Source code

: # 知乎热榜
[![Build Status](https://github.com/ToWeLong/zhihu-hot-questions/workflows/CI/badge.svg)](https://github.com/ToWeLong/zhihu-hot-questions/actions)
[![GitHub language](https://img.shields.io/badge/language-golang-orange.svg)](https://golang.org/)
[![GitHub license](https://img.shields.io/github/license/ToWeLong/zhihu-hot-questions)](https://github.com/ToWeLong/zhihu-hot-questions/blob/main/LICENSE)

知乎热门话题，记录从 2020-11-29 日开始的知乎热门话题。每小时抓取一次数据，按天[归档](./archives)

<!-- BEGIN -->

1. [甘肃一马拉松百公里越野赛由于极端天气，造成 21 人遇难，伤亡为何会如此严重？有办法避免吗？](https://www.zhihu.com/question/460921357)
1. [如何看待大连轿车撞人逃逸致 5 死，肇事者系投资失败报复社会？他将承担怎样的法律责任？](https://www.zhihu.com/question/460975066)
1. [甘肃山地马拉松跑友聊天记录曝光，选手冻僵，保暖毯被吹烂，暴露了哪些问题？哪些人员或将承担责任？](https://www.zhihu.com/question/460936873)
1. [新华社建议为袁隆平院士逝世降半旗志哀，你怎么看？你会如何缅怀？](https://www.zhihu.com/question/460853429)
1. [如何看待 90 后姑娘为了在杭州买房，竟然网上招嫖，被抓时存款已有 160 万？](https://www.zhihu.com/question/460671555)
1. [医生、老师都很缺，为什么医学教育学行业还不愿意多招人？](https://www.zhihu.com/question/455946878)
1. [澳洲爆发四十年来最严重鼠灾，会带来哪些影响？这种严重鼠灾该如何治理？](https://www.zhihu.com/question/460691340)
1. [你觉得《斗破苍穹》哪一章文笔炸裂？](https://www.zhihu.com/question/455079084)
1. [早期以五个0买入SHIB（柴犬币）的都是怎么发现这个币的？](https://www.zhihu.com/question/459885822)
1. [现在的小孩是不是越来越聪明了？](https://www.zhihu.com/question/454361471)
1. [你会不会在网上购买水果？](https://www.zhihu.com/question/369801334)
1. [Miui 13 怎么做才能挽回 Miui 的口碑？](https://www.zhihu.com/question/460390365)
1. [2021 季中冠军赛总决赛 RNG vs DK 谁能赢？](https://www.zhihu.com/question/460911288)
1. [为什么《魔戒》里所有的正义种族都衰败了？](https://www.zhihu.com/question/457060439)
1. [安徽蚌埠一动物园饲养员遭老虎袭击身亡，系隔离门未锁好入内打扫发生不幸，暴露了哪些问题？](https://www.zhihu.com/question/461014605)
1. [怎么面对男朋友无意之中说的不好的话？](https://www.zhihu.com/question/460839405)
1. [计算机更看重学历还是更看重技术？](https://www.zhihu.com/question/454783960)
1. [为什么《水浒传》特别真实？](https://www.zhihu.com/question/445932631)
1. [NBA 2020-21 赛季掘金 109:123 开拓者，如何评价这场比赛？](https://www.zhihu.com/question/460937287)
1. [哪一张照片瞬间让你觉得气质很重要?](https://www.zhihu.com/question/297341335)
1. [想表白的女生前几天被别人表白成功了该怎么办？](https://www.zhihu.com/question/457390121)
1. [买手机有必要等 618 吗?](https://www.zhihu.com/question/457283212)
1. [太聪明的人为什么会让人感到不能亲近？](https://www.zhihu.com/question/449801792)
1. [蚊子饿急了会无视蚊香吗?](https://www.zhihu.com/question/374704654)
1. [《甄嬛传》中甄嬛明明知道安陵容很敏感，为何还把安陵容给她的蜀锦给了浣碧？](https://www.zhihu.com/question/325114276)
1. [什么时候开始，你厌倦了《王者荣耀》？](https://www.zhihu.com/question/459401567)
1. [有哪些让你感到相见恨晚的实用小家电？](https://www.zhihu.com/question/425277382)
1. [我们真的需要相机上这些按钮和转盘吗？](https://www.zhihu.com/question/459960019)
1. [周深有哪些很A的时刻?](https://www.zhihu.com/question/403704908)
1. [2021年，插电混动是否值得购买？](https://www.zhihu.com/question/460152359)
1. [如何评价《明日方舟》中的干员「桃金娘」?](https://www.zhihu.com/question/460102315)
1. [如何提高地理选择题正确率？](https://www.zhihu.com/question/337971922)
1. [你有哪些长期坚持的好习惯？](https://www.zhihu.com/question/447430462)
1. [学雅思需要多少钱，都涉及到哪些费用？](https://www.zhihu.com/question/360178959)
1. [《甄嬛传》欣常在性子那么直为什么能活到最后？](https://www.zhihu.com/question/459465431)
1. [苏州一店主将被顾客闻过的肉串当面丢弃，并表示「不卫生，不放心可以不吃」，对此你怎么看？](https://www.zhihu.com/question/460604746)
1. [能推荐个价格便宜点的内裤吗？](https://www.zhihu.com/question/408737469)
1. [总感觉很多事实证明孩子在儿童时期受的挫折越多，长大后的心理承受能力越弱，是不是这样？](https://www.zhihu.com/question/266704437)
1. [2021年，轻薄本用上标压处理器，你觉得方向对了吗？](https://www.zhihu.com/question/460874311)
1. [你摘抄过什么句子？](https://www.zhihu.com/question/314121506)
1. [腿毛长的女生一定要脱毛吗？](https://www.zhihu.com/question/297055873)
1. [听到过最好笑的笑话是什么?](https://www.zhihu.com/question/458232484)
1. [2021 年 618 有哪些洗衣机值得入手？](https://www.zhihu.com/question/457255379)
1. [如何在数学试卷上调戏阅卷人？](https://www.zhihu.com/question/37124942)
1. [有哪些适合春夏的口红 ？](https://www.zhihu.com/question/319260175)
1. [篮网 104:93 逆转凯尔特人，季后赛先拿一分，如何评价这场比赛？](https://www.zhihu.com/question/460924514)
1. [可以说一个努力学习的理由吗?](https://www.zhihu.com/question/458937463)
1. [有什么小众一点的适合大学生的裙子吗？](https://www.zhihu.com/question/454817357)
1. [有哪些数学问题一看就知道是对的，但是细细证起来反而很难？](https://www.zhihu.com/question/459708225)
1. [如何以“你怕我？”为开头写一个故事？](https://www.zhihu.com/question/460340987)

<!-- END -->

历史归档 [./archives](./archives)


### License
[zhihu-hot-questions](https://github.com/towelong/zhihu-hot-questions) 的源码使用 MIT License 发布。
··········
## WHAT IS NEEDED
Write out only those lines that fall between the one containing "1. [我们真的需要相机上这" and the end of the entries, the first and last included, exactly as they read.

## OUTPUT FOR THIS TASK
1. [我们真的需要相机上这些按钮和转盘吗？](https://www.zhihu.com/question/459960019)
1. [周深有哪些很A的时刻?](https://www.zhihu.com/question/403704908)
1. [2021年，插电混动是否值得购买？](https://www.zhihu.com/question/460152359)
1. [如何评价《明日方舟》中的干员「桃金娘」?](https://www.zhihu.com/question/460102315)
1. [如何提高地理选择题正确率？](https://www.zhihu.com/question/337971922)
1. [你有哪些长期坚持的好习惯？](https://www.zhihu.com/question/447430462)
1. [学雅思需要多少钱，都涉及到哪些费用？](https://www.zhihu.com/question/360178959)
1. [《甄嬛传》欣常在性子那么直为什么能活到最后？](https://www.zhihu.com/question/459465431)
1. [苏州一店主将被顾客闻过的肉串当面丢弃，并表示「不卫生，不放心可以不吃」，对此你怎么看？](https://www.zhihu.com/question/460604746)
1. [能推荐个价格便宜点的内裤吗？](https://www.zhihu.com/question/408737469)
1. [总感觉很多事实证明孩子在儿童时期受的挫折越多，长大后的心理承受能力越弱，是不是这样？](https://www.zhihu.com/question/266704437)
1. [2021年，轻薄本用上标压处理器，你觉得方向对了吗？](https://www.zhihu.com/question/460874311)
1. [你摘抄过什么句子？](https://www.zhihu.com/question/314121506)
1. [腿毛长的女生一定要脱毛吗？](https://www.zhihu.com/question/297055873)
1. [听到过最好笑的笑话是什么?](https://www.zhihu.com/question/458232484)
1. [2021 年 618 有哪些洗衣机值得入手？](https://www.zhihu.com/question/457255379)
1. [如何在数学试卷上调戏阅卷人？](https://www.zhihu.com/question/37124942)
1. [有哪些适合春夏的口红 ？](https://www.zhihu.com/question/319260175)
1. [篮网 104:93 逆转凯尔特人，季后赛先拿一分，如何评价这场比赛？](https://www.zhihu.com/question/460924514)
1. [可以说一个努力学习的理由吗?](https://www.zhihu.com/question/458937463)
1. [有什么小众一点的适合大学生的裙子吗？](https://www.zhihu.com/question/454817357)
1. [有哪些数学问题一看就知道是对的，但是细细证起来反而很难？](https://www.zhihu.com/question/459708225)
1. [如何以“你怕我？”为开头写一个故事？](https://www.zhihu.com/question/460340987)

<!-- END -->

历史归档 [./archives](./archives)


### License
[zhihu-hot-questions](https://github.com/towelong/zhihu-hot-questions) 的源码使用 MIT License 发布。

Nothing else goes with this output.